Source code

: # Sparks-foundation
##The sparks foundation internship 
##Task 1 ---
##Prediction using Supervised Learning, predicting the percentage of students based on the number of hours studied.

+ + + + + + +

Your response should consist of the data above, duplicated exactly.

Source code

: # Sparks-foundation
##The sparks foundation internship 
##Task 1 ---
##Prediction using Supervised Learning, predicting the percentage of students based on the number of hours studied.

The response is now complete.